NLP4NLP+5: The Deep (R)evolution in Speech and Language Processing

Joseph Mariani; Gil Francopoulo; Patrick Paroubek; Frédéric Vernier

doi:10.3389/frma.2022.863126

NLP4NLP+5: The Deep (R)evolution in Speech and Language Processing

Front Res Metr Anal. 2022 Jul 27:7:863126. doi: 10.3389/frma.2022.863126. eCollection 2022.

Authors

Joseph Mariani¹, Gil Francopoulo², Patrick Paroubek¹, Frédéric Vernier¹

Affiliations

¹ Université Paris-Saclay, CNRS, Laboratoire Interdisciplinaire des Sciences du Numérique, Orsay, France.
² Tagmatica, Paris, France.

Abstract

This paper aims at analyzing the changes in the fields of speech and natural language processing over the recent past 5 years (2016-2020).

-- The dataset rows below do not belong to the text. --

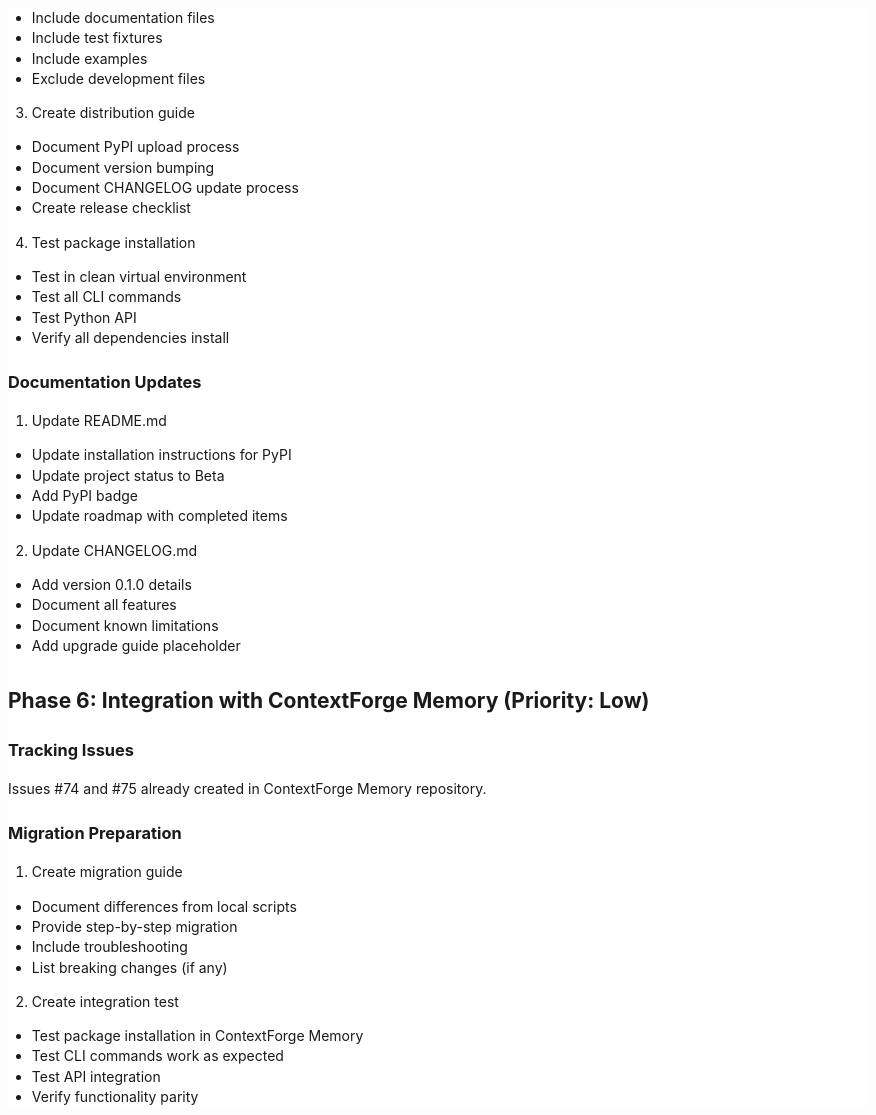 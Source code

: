 - Include documentation files
- Include test fixtures
- Include examples
- Exclude development files

3. Create distribution guide

- Document PyPI upload process
- Document version bumping
- Document CHANGELOG update process
- Create release checklist

4. Test package installation

- Test in clean virtual environment
- Test all CLI commands
- Test Python API
- Verify all dependencies install

### Documentation Updates

1. Update README.md

- Update installation instructions for PyPI
- Update project status to Beta
- Add PyPI badge
- Update roadmap with completed items

2. Update CHANGELOG.md

- Add version 0.1.0 details
- Document all features
- Document known limitations
- Add upgrade guide placeholder

## Phase 6: Integration with ContextForge Memory (Priority: Low)

### Tracking Issues

Issues #74 and #75 already created in ContextForge Memory repository.

### Migration Preparation

1. Create migration guide

- Document differences from local scripts
- Provide step-by-step migration
- Include troubleshooting
- List breaking changes (if any)

2. Create integration test

- Test package installation in ContextForge Memory
- Test CLI commands work as expected
- Test API integration
- Verify functionality parity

It is in continuation of a series of two papers that we published in 2019 on the analysis of the NLP4NLP corpus, which contained articles published in 34 major conferences and journals in the field of speech and natural language processing, over a period of 50 years (1965-2015), and analyzed with the methods developed in the field of NLP, hence its name. The extended NLP4NLP+5 corpus now covers 55 years, comprising close to 90,000 documents [+30% compared with NLP4NLP: as many articles have been published in the single year 2020 than over the first 25 years (1965-1989)], 67,000 authors (+40%), 590,000 references (+80%), and approximately 380 million words (+40%). These analyses are conducted globally or comparatively among sources and also with the general scientific literature, with a focus on the past 5 years. It concludes in identifying profound changes in research topics as well as in the emergence of a new generation of authors and the appearance of new publications around artificial intelligence, neural networks, machine learning, and word embedding.

Keywords: artificial intelligence; machine learning; natural language processing; neural networks; research metrics; speech processing; text mining.